Work request:
Only the pictures are to be left out; write out the rest of the data exactly.

Source material:

※

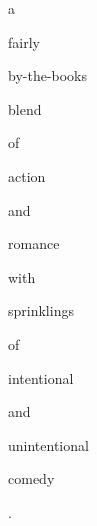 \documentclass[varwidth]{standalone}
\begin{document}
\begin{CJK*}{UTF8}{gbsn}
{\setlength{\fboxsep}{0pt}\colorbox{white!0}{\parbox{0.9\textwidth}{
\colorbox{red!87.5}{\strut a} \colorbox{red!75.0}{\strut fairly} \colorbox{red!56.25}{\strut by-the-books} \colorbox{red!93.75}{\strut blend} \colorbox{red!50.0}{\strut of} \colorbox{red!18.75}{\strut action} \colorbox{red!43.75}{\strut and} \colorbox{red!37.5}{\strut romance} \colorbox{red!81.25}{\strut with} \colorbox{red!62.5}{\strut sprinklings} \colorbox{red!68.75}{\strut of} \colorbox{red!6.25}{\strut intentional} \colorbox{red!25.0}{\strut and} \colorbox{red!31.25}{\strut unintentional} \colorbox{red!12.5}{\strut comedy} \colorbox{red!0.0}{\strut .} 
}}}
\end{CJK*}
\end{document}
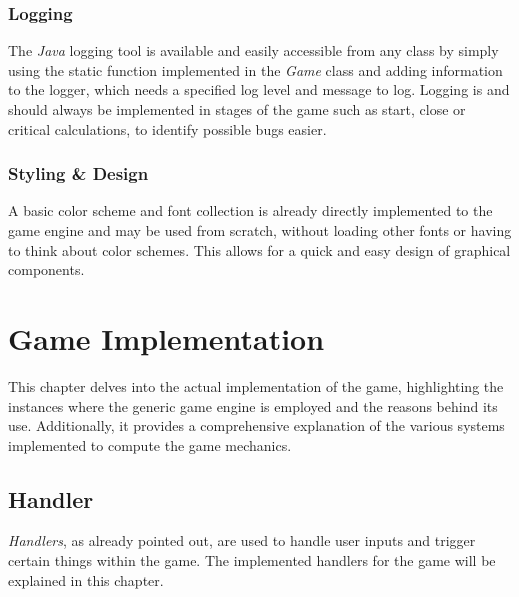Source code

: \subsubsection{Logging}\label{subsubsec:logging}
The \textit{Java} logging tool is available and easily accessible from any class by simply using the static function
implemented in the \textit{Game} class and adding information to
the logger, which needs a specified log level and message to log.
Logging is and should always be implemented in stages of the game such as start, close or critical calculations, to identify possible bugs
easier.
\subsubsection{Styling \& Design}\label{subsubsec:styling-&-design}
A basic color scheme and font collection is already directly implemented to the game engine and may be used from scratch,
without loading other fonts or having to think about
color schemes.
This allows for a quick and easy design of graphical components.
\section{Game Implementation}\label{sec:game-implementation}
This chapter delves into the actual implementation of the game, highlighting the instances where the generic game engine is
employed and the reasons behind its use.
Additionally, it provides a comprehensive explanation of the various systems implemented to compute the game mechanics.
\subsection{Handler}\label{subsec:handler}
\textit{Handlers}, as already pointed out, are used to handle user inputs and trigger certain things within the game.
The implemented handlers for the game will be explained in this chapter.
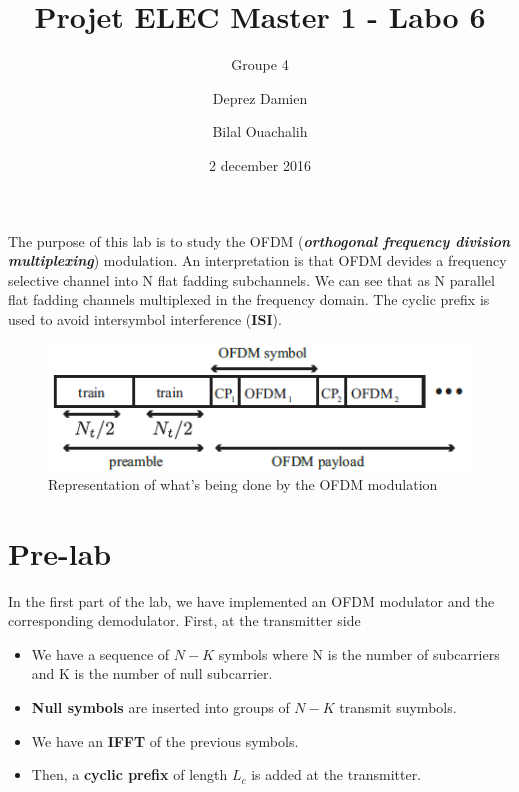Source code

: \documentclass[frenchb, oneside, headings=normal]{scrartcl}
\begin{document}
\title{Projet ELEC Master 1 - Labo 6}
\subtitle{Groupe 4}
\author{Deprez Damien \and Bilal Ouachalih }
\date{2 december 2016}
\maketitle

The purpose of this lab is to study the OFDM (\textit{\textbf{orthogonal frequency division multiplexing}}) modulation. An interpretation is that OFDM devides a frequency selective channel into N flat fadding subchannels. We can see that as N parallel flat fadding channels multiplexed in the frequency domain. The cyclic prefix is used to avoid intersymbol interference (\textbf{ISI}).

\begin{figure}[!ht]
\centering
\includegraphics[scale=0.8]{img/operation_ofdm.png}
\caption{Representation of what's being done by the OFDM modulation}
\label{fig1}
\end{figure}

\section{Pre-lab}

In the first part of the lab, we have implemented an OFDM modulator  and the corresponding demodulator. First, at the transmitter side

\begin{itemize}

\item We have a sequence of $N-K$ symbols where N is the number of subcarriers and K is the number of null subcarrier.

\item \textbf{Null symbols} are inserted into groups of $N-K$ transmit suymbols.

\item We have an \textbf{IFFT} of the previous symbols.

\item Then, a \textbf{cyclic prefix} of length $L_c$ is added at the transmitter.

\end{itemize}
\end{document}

※

Result:
 \documentclass[varwidth]{standalone}
\begin{document}
\begin{CJK*}{UTF8}{gbsn}
{\setlength{\fboxsep}{0pt}\colorbox{white!0}{\parbox{0.9\textwidth}{
\colorbox{red!87.5}{\strut a} \colorbox{red!75.0}{\strut fairly} \colorbox{red!56.25}{\strut by-the-books} \colorbox{red!93.75}{\strut blend} \colorbox{red!50.0}{\strut of} \colorbox{red!18.75}{\strut action} \colorbox{red!43.75}{\strut and} \colorbox{red!37.5}{\strut romance} \colorbox{red!81.25}{\strut with} \colorbox{red!62.5}{\strut sprinklings} \colorbox{red!68.75}{\strut of} \colorbox{red!6.25}{\strut intentional} \colorbox{red!25.0}{\strut and} \colorbox{red!31.25}{\strut unintentional} \colorbox{red!12.5}{\strut comedy} \colorbox{red!0.0}{\strut .} 
}}}
\end{CJK*}
\end{document}
Source code

: \subsubsection{Logging}\label{subsubsec:logging}
The \textit{Java} logging tool is available and easily accessible from any class by simply using the static function
implemented in the \textit{Game} class and adding information to
the logger, which needs a specified log level and message to log.
Logging is and should always be implemented in stages of the game such as start, close or critical calculations, to identify possible bugs
easier.
\subsubsection{Styling \& Design}\label{subsubsec:styling-&-design}
A basic color scheme and font collection is already directly implemented to the game engine and may be used from scratch,
without loading other fonts or having to think about
color schemes.
This allows for a quick and easy design of graphical components.
\section{Game Implementation}\label{sec:game-implementation}
This chapter delves into the actual implementation of the game, highlighting the instances where the generic game engine is
employed and the reasons behind its use.
Additionally, it provides a comprehensive explanation of the various systems implemented to compute the game mechanics.
\subsection{Handler}\label{subsec:handler}
\textit{Handlers}, as already pointed out, are used to handle user inputs and trigger certain things within the game.
The implemented handlers for the game will be explained in this chapter.
Source code

: \documentclass[frenchb, oneside, headings=normal]{scrartcl}
\begin{document}
\title{Projet ELEC Master 1 - Labo 6}
\subtitle{Groupe 4}
\author{Deprez Damien \and Bilal Ouachalih }
\date{2 december 2016}
\maketitle

The purpose of this lab is to study the OFDM (\textit{\textbf{orthogonal frequency division multiplexing}}) modulation. An interpretation is that OFDM devides a frequency selective channel into N flat fadding subchannels. We can see that as N parallel flat fadding channels multiplexed in the frequency domain. The cyclic prefix is used to avoid intersymbol interference (\textbf{ISI}).

\begin{figure}[!ht]
\centering
\includegraphics[scale=0.8]{img/operation_ofdm.png}
\caption{Representation of what's being done by the OFDM modulation}
\label{fig1}
\end{figure}

\section{Pre-lab}

In the first part of the lab, we have implemented an OFDM modulator  and the corresponding demodulator. First, at the transmitter side

\begin{itemize}

\item We have a sequence of $N-K$ symbols where N is the number of subcarriers and K is the number of null subcarrier.

\item \textbf{Null symbols} are inserted into groups of $N-K$ transmit suymbols.

\item We have an \textbf{IFFT} of the previous symbols.

\item Then, a \textbf{cyclic prefix} of length $L_c$ is added at the transmitter.

\end{itemize}
\end{document}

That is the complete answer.